» What to do
Please copy every line with the string "file" from the entries below.

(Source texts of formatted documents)
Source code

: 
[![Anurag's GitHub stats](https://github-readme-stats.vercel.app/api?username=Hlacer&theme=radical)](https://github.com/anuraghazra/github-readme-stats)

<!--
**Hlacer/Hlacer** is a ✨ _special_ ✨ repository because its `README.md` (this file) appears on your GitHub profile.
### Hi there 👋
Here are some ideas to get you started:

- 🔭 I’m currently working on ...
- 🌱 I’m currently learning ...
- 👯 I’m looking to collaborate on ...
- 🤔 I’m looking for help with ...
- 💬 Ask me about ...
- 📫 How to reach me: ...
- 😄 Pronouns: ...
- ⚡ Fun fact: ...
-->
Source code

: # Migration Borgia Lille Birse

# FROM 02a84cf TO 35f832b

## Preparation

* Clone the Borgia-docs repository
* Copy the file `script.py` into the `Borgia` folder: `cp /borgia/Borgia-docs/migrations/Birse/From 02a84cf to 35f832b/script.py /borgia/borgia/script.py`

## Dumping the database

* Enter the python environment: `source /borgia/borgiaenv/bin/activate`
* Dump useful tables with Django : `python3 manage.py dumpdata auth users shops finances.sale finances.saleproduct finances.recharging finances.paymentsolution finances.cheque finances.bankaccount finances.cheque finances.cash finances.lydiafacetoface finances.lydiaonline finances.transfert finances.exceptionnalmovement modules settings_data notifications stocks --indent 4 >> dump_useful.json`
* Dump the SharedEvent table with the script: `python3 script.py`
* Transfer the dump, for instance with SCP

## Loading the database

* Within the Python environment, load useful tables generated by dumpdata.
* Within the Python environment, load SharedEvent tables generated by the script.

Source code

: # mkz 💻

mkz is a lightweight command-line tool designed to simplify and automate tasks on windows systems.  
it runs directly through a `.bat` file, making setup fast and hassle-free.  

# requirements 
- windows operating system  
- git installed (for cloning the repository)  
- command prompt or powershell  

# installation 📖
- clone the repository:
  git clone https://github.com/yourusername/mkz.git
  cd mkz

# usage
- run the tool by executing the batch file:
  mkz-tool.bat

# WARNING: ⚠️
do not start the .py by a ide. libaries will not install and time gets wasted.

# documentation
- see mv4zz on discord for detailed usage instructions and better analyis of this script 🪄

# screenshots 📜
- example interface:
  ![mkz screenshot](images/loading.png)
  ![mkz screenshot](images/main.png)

» The completed task
**Hlacer/Hlacer** is a ✨ _special_ ✨ repository because its `README.md` (this file) appears on your GitHub profile.
* Copy the file `script.py` into the `Borgia` folder: `cp /borgia/Borgia-docs/migrations/Birse/From 02a84cf to 35f832b/script.py /borgia/borgia/script.py`
it runs directly through a `.bat` file, making setup fast and hassle-free.  
- run the tool by executing the batch file:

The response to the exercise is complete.